*Requirement*. A complete response lists each line of the data below that includes the word "lambda".

*Records to use*.
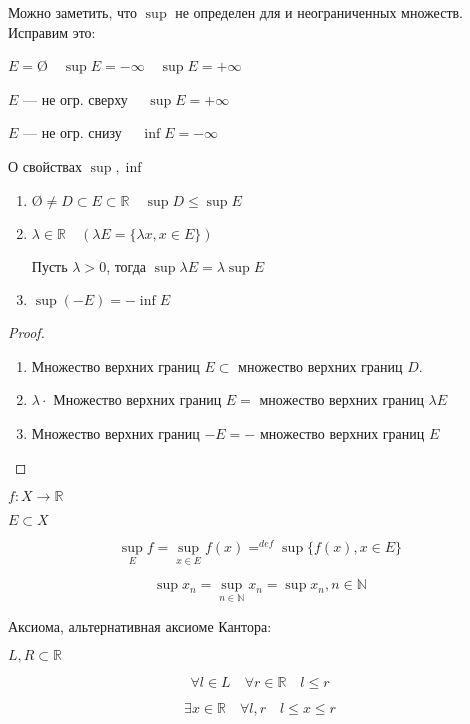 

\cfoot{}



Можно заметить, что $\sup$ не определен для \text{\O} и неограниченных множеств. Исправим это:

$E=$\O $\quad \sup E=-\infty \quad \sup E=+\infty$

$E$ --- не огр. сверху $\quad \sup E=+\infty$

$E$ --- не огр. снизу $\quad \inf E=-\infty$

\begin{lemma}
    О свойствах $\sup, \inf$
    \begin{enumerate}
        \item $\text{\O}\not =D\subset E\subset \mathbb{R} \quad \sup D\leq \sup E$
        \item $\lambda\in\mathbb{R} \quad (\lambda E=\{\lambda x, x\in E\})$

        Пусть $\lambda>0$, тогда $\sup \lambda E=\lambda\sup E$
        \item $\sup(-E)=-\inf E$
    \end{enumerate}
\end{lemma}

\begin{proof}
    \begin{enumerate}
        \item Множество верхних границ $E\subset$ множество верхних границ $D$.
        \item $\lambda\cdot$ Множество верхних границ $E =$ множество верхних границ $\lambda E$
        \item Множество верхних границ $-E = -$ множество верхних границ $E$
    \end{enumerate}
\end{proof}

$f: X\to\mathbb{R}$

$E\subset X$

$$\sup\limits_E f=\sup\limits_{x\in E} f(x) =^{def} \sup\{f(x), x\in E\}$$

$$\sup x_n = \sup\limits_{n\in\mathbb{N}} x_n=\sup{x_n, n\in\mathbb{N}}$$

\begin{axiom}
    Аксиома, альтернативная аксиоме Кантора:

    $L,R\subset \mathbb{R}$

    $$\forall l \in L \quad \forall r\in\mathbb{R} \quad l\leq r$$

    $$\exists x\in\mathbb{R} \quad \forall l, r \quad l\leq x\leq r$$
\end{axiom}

...

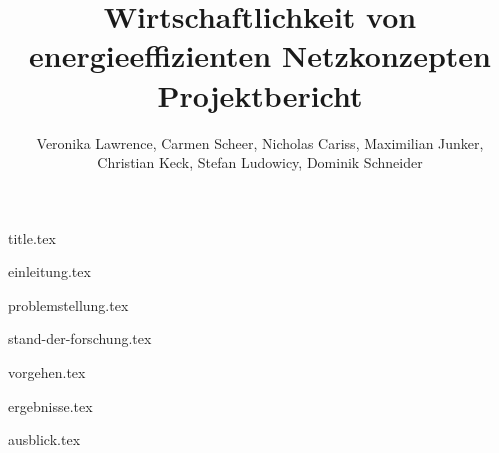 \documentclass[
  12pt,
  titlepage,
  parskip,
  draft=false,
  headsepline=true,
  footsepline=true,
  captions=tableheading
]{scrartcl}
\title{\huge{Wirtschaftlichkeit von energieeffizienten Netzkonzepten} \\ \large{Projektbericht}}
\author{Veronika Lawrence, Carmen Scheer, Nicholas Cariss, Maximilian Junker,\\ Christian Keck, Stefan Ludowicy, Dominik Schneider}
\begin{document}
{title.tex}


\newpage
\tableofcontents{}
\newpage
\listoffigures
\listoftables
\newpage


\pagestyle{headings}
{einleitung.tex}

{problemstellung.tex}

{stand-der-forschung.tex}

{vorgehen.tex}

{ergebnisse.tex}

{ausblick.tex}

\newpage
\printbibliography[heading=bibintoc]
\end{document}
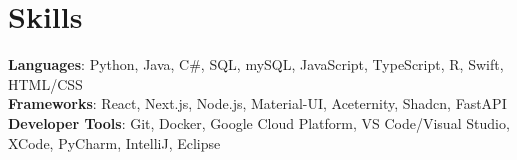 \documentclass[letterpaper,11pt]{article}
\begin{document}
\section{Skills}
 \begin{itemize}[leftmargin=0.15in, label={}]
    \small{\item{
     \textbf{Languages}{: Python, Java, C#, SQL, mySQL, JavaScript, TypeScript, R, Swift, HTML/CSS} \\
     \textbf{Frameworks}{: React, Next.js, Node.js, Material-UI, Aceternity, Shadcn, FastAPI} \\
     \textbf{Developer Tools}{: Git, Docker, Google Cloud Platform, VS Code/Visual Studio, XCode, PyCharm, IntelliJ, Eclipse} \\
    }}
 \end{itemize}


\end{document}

*Written response*.
        \item $\lambda\in\mathbb{R} \quad (\lambda E=\{\lambda x, x\in E\})$
        Пусть $\lambda>0$, тогда $\sup \lambda E=\lambda\sup E$
        \item $\lambda\cdot$ Множество верхних границ $E =$ множество верхних границ $\lambda E$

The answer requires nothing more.